▶ YOUR GOAL
Repeat each line of the data exactly as written.

▶ SUPPLIED INFORMATION
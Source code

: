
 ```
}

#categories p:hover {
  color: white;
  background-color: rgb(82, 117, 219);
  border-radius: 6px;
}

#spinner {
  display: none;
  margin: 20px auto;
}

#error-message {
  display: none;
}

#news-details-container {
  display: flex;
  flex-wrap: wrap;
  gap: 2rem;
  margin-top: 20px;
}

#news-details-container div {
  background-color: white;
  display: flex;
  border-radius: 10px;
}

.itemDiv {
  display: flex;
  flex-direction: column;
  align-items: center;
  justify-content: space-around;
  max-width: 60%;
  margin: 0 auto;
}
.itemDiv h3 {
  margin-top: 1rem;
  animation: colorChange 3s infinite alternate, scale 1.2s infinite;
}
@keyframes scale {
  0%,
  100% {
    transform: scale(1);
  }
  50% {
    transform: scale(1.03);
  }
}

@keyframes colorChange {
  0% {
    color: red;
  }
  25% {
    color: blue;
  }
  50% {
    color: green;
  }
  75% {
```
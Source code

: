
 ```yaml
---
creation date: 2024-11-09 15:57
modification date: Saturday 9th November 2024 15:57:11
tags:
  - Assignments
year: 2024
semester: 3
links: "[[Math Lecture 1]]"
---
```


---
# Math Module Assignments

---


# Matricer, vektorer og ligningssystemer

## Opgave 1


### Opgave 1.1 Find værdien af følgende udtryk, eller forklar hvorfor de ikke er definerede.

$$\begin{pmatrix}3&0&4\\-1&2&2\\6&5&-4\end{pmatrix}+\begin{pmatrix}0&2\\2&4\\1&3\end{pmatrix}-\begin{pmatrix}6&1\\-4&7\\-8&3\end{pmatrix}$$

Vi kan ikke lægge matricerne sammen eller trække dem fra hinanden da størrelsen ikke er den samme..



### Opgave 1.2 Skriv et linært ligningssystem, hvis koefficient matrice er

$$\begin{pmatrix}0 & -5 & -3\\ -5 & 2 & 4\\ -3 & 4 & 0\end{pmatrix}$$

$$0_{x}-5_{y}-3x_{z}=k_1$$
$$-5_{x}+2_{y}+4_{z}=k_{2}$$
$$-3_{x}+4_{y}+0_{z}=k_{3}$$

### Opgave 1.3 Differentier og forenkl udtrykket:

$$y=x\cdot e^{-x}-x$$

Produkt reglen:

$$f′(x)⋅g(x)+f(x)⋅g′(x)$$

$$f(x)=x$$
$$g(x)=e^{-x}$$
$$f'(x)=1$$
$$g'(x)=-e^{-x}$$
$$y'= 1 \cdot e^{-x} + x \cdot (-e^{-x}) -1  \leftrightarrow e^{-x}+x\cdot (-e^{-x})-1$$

▶ SOLVED PROBLEM
Source code

:
 ```
}

#categories p:hover {
  color: white;
  background-color: rgb(82, 117, 219);
  border-radius: 6px;
}

#spinner {
  display: none;
  margin: 20px auto;
}

#error-message {
  display: none;
}

#news-details-container {
  display: flex;
  flex-wrap: wrap;
  gap: 2rem;
  margin-top: 20px;
}

#news-details-container div {
  background-color: white;
  display: flex;
  border-radius: 10px;
}

.itemDiv {
  display: flex;
  flex-direction: column;
  align-items: center;
  justify-content: space-around;
  max-width: 60%;
  margin: 0 auto;
}
.itemDiv h3 {
  margin-top: 1rem;
  animation: colorChange 3s infinite alternate, scale 1.2s infinite;
}
@keyframes scale {
  0%,
  100% {
    transform: scale(1);
  }
  50% {
    transform: scale(1.03);
  }
}

@keyframes colorChange {
  0% {
    color: red;
  }
  25% {
    color: blue;
  }
  50% {
    color: green;
  }
  75% {
```
Source code

:
 ```yaml
---
creation date: 2024-11-09 15:57
modification date: Saturday 9th November 2024 15:57:11
tags:
  - Assignments
year: 2024
semester: 3
links: "[[Math Lecture 1]]"
---
```


---
# Math Module Assignments

---


# Matricer, vektorer og ligningssystemer

## Opgave 1


### Opgave 1.1 Find værdien af følgende udtryk, eller forklar hvorfor de ikke er definerede.

$$\begin{pmatrix}3&0&4\\-1&2&2\\6&5&-4\end{pmatrix}+\begin{pmatrix}0&2\\2&4\\1&3\end{pmatrix}-\begin{pmatrix}6&1\\-4&7\\-8&3\end{pmatrix}$$

Vi kan ikke lægge matricerne sammen eller trække dem fra hinanden da størrelsen ikke er den samme..



### Opgave 1.2 Skriv et linært ligningssystem, hvis koefficient matrice er

$$\begin{pmatrix}0 & -5 & -3\\ -5 & 2 & 4\\ -3 & 4 & 0\end{pmatrix}$$

$$0_{x}-5_{y}-3x_{z}=k_1$$
$$-5_{x}+2_{y}+4_{z}=k_{2}$$
$$-3_{x}+4_{y}+0_{z}=k_{3}$$

### Opgave 1.3 Differentier og forenkl udtrykket:

$$y=x\cdot e^{-x}-x$$

Produkt reglen:

$$f′(x)⋅g(x)+f(x)⋅g′(x)$$

$$f(x)=x$$
$$g(x)=e^{-x}$$
$$f'(x)=1$$
$$g'(x)=-e^{-x}$$
$$y'= 1 \cdot e^{-x} + x \cdot (-e^{-x}) -1  \leftrightarrow e^{-x}+x\cdot (-e^{-x})-1$$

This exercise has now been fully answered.